Segment Start: MATERIAL SHOWN

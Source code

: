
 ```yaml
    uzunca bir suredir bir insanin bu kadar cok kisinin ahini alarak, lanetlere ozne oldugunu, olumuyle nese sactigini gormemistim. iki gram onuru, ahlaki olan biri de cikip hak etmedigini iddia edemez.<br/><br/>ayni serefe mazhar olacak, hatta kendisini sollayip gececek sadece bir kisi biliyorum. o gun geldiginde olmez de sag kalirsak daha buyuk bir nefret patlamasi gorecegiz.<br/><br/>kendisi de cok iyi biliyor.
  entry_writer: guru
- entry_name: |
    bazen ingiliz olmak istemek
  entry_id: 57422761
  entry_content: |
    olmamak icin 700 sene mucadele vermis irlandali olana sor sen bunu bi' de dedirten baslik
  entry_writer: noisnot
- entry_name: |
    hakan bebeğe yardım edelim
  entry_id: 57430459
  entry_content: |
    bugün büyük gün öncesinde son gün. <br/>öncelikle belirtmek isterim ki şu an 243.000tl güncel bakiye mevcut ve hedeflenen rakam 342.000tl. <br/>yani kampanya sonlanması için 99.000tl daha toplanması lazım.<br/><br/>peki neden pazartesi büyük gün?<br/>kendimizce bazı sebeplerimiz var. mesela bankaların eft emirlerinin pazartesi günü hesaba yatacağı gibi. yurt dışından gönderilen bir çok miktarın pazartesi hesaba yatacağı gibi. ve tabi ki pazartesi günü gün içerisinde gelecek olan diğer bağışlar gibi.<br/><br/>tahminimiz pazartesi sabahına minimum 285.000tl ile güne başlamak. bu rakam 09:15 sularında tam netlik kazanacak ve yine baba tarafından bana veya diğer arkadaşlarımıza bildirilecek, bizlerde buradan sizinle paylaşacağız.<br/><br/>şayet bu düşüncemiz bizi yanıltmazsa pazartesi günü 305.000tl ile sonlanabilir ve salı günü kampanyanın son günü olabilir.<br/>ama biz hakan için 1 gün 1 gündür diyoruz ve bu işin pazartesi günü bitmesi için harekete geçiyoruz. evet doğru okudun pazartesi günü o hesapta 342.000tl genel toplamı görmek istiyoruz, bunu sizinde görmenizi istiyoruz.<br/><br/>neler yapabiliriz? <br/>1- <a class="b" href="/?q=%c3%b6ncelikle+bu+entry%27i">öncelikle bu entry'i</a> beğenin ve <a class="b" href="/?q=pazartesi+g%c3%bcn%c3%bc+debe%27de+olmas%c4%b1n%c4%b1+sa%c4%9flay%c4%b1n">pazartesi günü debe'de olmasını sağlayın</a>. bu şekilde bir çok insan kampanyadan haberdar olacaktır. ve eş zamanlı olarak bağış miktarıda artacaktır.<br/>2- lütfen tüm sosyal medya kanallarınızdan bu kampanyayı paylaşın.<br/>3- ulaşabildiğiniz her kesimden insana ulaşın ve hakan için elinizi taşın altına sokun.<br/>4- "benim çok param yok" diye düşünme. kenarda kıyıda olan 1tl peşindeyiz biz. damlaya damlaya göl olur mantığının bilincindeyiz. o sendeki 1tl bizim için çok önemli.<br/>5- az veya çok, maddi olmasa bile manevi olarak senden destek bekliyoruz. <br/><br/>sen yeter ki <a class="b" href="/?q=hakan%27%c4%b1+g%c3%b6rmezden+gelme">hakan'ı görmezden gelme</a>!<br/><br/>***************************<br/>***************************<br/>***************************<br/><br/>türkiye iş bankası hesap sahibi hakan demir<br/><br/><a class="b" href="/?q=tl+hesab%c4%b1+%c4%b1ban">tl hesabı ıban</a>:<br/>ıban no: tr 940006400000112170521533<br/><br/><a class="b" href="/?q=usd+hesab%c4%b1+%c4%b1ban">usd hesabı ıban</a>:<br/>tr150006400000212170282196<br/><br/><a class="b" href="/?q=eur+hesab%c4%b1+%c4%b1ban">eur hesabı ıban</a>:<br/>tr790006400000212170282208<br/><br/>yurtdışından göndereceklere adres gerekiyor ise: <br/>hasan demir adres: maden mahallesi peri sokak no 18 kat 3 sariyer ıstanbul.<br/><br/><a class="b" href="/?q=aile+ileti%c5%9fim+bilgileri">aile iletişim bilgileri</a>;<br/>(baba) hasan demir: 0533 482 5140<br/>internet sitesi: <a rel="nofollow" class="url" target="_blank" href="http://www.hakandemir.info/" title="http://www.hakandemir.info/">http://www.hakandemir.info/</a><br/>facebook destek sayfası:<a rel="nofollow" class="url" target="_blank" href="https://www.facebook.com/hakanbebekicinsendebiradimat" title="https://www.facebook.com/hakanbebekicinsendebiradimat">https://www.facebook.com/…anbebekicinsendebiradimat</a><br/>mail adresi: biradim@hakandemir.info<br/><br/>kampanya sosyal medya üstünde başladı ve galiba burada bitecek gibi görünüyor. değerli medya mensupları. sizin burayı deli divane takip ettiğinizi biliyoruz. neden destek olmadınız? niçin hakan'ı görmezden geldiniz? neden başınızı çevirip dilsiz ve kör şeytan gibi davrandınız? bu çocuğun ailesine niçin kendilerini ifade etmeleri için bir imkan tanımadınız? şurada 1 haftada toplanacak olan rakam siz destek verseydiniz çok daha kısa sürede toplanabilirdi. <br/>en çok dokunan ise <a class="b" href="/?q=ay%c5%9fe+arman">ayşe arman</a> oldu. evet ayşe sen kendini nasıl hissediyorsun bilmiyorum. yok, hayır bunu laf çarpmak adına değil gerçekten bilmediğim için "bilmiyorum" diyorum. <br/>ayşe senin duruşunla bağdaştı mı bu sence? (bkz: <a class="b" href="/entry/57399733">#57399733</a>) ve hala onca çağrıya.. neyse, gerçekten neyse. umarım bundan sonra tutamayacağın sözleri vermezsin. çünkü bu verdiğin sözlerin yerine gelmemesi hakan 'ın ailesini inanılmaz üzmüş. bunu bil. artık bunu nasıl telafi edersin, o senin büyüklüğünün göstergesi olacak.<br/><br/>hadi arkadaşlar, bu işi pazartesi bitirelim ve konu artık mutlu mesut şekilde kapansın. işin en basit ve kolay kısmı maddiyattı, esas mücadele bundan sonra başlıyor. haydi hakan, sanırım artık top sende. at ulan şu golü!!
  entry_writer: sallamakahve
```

Segment End: MATERIAL SHOWN

→ **EXERCISE DIRECTIONS**
Copy every record verbatim.

→ **RESULT FOR THIS TASK**
Source code

:
 ```yaml
    uzunca bir suredir bir insanin bu kadar cok kisinin ahini alarak, lanetlere ozne oldugunu, olumuyle nese sactigini gormemistim. iki gram onuru, ahlaki olan biri de cikip hak etmedigini iddia edemez.<br/><br/>ayni serefe mazhar olacak, hatta kendisini sollayip gececek sadece bir kisi biliyorum. o gun geldiginde olmez de sag kalirsak daha buyuk bir nefret patlamasi gorecegiz.<br/><br/>kendisi de cok iyi biliyor.
  entry_writer: guru
- entry_name: |
    bazen ingiliz olmak istemek
  entry_id: 57422761
  entry_content: |
    olmamak icin 700 sene mucadele vermis irlandali olana sor sen bunu bi' de dedirten baslik
  entry_writer: noisnot
- entry_name: |
    hakan bebeğe yardım edelim
  entry_id: 57430459
  entry_content: |
    bugün büyük gün öncesinde son gün. <br/>öncelikle belirtmek isterim ki şu an 243.000tl güncel bakiye mevcut ve hedeflenen rakam 342.000tl. <br/>yani kampanya sonlanması için 99.000tl daha toplanması lazım.<br/><br/>peki neden pazartesi büyük gün?<br/>kendimizce bazı sebeplerimiz var. mesela bankaların eft emirlerinin pazartesi günü hesaba yatacağı gibi. yurt dışından gönderilen bir çok miktarın pazartesi hesaba yatacağı gibi. ve tabi ki pazartesi günü gün içerisinde gelecek olan diğer bağışlar gibi.<br/><br/>tahminimiz pazartesi sabahına minimum 285.000tl ile güne başlamak. bu rakam 09:15 sularında tam netlik kazanacak ve yine baba tarafından bana veya diğer arkadaşlarımıza bildirilecek, bizlerde buradan sizinle paylaşacağız.<br/><br/>şayet bu düşüncemiz bizi yanıltmazsa pazartesi günü 305.000tl ile sonlanabilir ve salı günü kampanyanın son günü olabilir.<br/>ama biz hakan için 1 gün 1 gündür diyoruz ve bu işin pazartesi günü bitmesi için harekete geçiyoruz. evet doğru okudun pazartesi günü o hesapta 342.000tl genel toplamı görmek istiyoruz, bunu sizinde görmenizi istiyoruz.<br/><br/>neler yapabiliriz? <br/>1- <a class="b" href="/?q=%c3%b6ncelikle+bu+entry%27i">öncelikle bu entry'i</a> beğenin ve <a class="b" href="/?q=pazartesi+g%c3%bcn%c3%bc+debe%27de+olmas%c4%b1n%c4%b1+sa%c4%9flay%c4%b1n">pazartesi günü debe'de olmasını sağlayın</a>. bu şekilde bir çok insan kampanyadan haberdar olacaktır. ve eş zamanlı olarak bağış miktarıda artacaktır.<br/>2- lütfen tüm sosyal medya kanallarınızdan bu kampanyayı paylaşın.<br/>3- ulaşabildiğiniz her kesimden insana ulaşın ve hakan için elinizi taşın altına sokun.<br/>4- "benim çok param yok" diye düşünme. kenarda kıyıda olan 1tl peşindeyiz biz. damlaya damlaya göl olur mantığının bilincindeyiz. o sendeki 1tl bizim için çok önemli.<br/>5- az veya çok, maddi olmasa bile manevi olarak senden destek bekliyoruz. <br/><br/>sen yeter ki <a class="b" href="/?q=hakan%27%c4%b1+g%c3%b6rmezden+gelme">hakan'ı görmezden gelme</a>!<br/><br/>***************************<br/>***************************<br/>***************************<br/><br/>türkiye iş bankası hesap sahibi hakan demir<br/><br/><a class="b" href="/?q=tl+hesab%c4%b1+%c4%b1ban">tl hesabı ıban</a>:<br/>ıban no: tr 940006400000112170521533<br/><br/><a class="b" href="/?q=usd+hesab%c4%b1+%c4%b1ban">usd hesabı ıban</a>:<br/>tr150006400000212170282196<br/><br/><a class="b" href="/?q=eur+hesab%c4%b1+%c4%b1ban">eur hesabı ıban</a>:<br/>tr790006400000212170282208<br/><br/>yurtdışından göndereceklere adres gerekiyor ise: <br/>hasan demir adres: maden mahallesi peri sokak no 18 kat 3 sariyer ıstanbul.<br/><br/><a class="b" href="/?q=aile+ileti%c5%9fim+bilgileri">aile iletişim bilgileri</a>;<br/>(baba) hasan demir: 0533 482 5140<br/>internet sitesi: <a rel="nofollow" class="url" target="_blank" href="http://www.hakandemir.info/" title="http://www.hakandemir.info/">http://www.hakandemir.info/</a><br/>facebook destek sayfası:<a rel="nofollow" class="url" target="_blank" href="https://www.facebook.com/hakanbebekicinsendebiradimat" title="https://www.facebook.com/hakanbebekicinsendebiradimat">https://www.facebook.com/…anbebekicinsendebiradimat</a><br/>mail adresi: biradim@hakandemir.info<br/><br/>kampanya sosyal medya üstünde başladı ve galiba burada bitecek gibi görünüyor. değerli medya mensupları. sizin burayı deli divane takip ettiğinizi biliyoruz. neden destek olmadınız? niçin hakan'ı görmezden geldiniz? neden başınızı çevirip dilsiz ve kör şeytan gibi davrandınız? bu çocuğun ailesine niçin kendilerini ifade etmeleri için bir imkan tanımadınız? şurada 1 haftada toplanacak olan rakam siz destek verseydiniz çok daha kısa sürede toplanabilirdi. <br/>en çok dokunan ise <a class="b" href="/?q=ay%c5%9fe+arman">ayşe arman</a> oldu. evet ayşe sen kendini nasıl hissediyorsun bilmiyorum. yok, hayır bunu laf çarpmak adına değil gerçekten bilmediğim için "bilmiyorum" diyorum. <br/>ayşe senin duruşunla bağdaştı mı bu sence? (bkz: <a class="b" href="/entry/57399733">#57399733</a>) ve hala onca çağrıya.. neyse, gerçekten neyse. umarım bundan sonra tutamayacağın sözleri vermezsin. çünkü bu verdiğin sözlerin yerine gelmemesi hakan 'ın ailesini inanılmaz üzmüş. bunu bil. artık bunu nasıl telafi edersin, o senin büyüklüğünün göstergesi olacak.<br/><br/>hadi arkadaşlar, bu işi pazartesi bitirelim ve konu artık mutlu mesut şekilde kapansın. işin en basit ve kolay kısmı maddiyattı, esas mücadele bundan sonra başlıyor. haydi hakan, sanırım artık top sende. at ulan şu golü!!
  entry_writer: sallamakahve
```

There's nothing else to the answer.